Saturday, May 1, 2010

The Extremely Odd DOJ Investigation of Goldman Sachs and Its Dangerous Ramifications for Goldman

The latest twist in the Goldman Sachs fraud saga is that the DOJ did not leak news of an investigation to WSJ until after it received a letter from Congresswoman Marcy Kaptur, that was also signed by 61 Congressmen, demanding that Goldman Sachs be investigated. (The full letter is in the EPJ Vault, here)

How political can you get?

Keep in mind that most securities lawyers have serious concerns as to whether the SEC has anywhere near a case to win a civil suit in court. The chances of winning a criminal case are a fraction of that. Legally, there is nothing there. That's why DOJ chose not to investigate the case in the first place. (Normally, if there was interest by the Justice Department, it would have been announced jointly with the SEC announcement)

Here's the real problem.

The DOJ will now be looking at Goldman Sachs from the inside. They do not only have their foot in the door, they will now be able to look at every nook and cranny of Goldman. As I reported yesterday:
Once the DOJ starts an investigation they can convene a grand jury and look anywhere they want..."I have seen these things up close, it's a terrible thing for Goldman," [a friend who is familiar with DOJ investigations said to me].
The securities industry is an extremely regulated industry. It is very easy to step over on to the wrong side of the regulation line, especially if you are as aggressive a firm as Goldman is.

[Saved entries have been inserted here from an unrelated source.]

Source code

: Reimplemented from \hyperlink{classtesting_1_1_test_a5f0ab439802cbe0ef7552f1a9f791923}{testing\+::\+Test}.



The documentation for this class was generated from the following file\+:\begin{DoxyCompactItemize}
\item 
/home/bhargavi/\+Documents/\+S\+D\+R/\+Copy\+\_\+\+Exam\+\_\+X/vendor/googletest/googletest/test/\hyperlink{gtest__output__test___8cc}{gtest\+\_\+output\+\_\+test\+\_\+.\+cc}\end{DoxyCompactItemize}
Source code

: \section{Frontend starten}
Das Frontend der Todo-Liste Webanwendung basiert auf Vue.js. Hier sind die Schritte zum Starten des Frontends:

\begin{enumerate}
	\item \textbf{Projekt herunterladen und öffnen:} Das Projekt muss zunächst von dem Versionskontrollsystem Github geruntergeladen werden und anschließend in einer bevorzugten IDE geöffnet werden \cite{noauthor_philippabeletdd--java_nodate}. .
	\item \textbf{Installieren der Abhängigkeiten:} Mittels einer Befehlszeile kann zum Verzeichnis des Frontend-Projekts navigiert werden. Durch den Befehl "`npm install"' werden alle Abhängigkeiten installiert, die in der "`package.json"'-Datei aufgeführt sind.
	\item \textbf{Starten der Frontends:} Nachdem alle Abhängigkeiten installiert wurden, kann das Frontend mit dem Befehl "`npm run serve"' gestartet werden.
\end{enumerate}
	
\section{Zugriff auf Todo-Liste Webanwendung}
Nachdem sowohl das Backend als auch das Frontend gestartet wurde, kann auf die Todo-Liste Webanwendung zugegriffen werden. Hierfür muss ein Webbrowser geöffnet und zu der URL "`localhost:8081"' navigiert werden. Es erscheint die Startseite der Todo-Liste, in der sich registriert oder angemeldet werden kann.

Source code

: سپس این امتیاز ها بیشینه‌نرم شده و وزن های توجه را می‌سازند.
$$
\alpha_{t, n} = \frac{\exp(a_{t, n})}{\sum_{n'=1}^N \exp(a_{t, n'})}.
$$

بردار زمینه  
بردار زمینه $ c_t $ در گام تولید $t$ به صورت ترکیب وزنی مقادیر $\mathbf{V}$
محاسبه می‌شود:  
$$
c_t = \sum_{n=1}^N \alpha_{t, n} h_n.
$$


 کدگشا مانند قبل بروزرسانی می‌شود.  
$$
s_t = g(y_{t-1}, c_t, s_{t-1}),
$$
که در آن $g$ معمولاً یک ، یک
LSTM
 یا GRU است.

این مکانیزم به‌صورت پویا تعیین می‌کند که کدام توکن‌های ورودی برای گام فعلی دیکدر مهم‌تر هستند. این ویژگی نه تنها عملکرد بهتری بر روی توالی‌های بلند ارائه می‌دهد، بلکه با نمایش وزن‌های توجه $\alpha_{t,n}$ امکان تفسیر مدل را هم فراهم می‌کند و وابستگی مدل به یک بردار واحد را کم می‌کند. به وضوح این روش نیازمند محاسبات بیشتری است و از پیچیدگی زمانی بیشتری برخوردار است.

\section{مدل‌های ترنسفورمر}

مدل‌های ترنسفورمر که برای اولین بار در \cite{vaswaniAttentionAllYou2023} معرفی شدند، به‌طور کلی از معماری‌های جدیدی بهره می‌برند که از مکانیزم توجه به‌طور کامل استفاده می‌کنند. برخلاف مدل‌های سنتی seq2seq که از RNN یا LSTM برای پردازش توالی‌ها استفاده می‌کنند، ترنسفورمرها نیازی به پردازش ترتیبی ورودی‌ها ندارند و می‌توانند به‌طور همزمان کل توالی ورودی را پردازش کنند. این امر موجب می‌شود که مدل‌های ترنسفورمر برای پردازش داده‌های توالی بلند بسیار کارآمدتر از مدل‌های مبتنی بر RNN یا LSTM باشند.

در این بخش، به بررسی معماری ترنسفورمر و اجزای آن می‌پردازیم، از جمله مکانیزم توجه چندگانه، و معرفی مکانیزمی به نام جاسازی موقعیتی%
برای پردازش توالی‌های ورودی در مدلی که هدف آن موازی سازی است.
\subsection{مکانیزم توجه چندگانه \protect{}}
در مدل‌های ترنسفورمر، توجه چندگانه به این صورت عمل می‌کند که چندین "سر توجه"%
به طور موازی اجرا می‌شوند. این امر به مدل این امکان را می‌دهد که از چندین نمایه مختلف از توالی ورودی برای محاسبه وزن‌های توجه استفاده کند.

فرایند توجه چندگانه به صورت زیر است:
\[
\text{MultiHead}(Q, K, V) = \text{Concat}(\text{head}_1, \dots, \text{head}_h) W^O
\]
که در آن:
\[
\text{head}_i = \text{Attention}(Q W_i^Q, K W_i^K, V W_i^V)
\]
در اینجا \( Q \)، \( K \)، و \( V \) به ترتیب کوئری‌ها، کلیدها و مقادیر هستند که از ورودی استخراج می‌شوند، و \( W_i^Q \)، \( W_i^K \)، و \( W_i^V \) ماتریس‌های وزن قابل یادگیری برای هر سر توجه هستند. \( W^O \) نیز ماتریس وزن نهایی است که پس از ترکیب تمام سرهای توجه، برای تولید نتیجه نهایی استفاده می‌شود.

If DOJ wants to find something they consider "criminal" at Goldman, given the regulations covering the securities industry and the fact there are 32,000 employees at Goldman, they are likely to be able to do so.

It is still unclear how serious DOJ is about this investigation. It may simply be an "investigation" to mollify Congress, that will go nowhere. On the other hand, if anyone at DOJ is taking this investigation seriously, the damage that could be done to Goldman, in a worst case scenario, could be firm ending a la Arthur Andersen given that, as Goldman Sachs CEO Lloyd Blankein put it,:

Our clients' trust is not only important to us, it's essential to us.

The question for the moment is, "How many top employees are going to sit around waiting to find how bad it gets, and how many are simply going to step in the elevator and head somewhere else with their talent?"

Goldman's failure to settle the bogus charges against them, given the current political climate, appears to be one of the worst decisions made by Lloyd Blankfein.